=== Begin Enclosure ===

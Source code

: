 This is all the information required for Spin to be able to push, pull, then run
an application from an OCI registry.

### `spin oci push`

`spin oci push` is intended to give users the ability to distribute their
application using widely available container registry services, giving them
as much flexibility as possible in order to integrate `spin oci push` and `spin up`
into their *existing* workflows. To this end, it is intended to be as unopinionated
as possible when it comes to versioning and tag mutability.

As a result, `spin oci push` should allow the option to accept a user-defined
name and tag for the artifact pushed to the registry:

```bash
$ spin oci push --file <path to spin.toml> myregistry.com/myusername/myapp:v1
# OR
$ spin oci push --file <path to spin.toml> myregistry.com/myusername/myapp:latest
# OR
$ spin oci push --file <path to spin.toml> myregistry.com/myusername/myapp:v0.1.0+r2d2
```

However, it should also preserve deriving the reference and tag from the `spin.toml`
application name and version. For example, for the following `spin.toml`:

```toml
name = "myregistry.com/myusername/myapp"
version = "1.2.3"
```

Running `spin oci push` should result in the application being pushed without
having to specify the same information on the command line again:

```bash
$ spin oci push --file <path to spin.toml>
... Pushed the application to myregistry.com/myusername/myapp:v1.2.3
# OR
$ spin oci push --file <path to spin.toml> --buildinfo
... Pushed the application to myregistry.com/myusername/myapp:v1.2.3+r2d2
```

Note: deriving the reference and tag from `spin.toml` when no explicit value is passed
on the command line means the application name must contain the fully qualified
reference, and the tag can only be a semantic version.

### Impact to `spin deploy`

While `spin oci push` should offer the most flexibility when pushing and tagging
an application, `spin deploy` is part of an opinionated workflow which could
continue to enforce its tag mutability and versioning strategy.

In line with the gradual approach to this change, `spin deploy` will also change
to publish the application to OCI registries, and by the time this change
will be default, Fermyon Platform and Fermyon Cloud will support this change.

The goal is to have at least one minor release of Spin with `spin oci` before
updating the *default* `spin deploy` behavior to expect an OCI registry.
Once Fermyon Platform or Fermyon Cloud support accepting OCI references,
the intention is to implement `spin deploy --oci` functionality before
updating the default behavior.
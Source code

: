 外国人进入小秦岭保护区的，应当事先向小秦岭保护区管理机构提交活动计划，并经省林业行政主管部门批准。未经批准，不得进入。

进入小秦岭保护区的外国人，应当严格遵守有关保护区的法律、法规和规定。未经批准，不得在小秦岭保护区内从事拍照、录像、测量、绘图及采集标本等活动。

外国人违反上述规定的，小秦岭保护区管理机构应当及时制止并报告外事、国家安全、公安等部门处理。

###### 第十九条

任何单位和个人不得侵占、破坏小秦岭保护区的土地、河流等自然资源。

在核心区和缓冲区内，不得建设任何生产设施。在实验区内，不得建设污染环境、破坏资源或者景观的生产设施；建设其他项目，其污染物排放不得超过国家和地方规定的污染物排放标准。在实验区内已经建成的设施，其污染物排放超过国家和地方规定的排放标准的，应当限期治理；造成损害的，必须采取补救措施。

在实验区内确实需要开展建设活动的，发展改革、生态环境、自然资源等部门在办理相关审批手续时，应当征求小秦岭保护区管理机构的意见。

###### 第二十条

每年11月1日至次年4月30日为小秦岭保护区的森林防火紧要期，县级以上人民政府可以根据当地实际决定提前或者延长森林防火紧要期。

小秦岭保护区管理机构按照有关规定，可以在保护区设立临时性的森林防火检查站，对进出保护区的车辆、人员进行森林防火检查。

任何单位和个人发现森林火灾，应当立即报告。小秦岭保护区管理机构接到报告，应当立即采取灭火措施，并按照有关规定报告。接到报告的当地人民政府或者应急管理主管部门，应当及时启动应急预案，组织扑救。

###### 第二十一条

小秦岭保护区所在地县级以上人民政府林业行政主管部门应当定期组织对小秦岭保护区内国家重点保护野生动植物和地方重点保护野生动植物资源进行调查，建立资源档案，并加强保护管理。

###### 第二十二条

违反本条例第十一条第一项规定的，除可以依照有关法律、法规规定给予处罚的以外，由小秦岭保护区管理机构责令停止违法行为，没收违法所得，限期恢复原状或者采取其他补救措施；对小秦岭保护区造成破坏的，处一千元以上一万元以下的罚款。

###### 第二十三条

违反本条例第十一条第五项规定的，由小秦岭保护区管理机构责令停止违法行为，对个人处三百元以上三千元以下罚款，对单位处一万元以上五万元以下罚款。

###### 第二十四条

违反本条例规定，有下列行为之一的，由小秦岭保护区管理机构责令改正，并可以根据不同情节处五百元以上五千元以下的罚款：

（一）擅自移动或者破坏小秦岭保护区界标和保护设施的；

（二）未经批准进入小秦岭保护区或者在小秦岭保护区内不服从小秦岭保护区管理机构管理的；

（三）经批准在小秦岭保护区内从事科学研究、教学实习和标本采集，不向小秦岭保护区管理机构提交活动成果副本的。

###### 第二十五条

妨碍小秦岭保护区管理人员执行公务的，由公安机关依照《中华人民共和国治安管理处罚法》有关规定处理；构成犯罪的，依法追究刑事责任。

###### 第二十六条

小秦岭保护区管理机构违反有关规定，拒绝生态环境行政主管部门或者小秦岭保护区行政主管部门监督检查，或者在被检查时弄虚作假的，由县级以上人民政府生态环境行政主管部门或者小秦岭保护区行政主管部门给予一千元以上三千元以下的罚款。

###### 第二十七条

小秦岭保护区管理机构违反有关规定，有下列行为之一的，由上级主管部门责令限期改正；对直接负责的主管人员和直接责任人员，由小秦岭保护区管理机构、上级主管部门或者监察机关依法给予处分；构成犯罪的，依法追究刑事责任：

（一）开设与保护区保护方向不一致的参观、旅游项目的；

=== End Enclosure ===

→ **TASK DETAILS**
Scan the records above for the lines holding "Once Fermyon Platform" and "进入小秦岭保护区的外国人，应". Transcribe those two and every line between them word for word, and no others.

→ **SOLUTION FOR THIS TASK**
Once Fermyon Platform or Fermyon Cloud support accepting OCI references,
the intention is to implement `spin deploy --oci` functionality before
updating the default behavior.
Source code

: 外国人进入小秦岭保护区的，应当事先向小秦岭保护区管理机构提交活动计划，并经省林业行政主管部门批准。未经批准，不得进入。

进入小秦岭保护区的外国人，应当严格遵守有关保护区的法律、法规和规定。未经批准，不得在小秦岭保护区内从事拍照、录像、测量、绘图及采集标本等活动。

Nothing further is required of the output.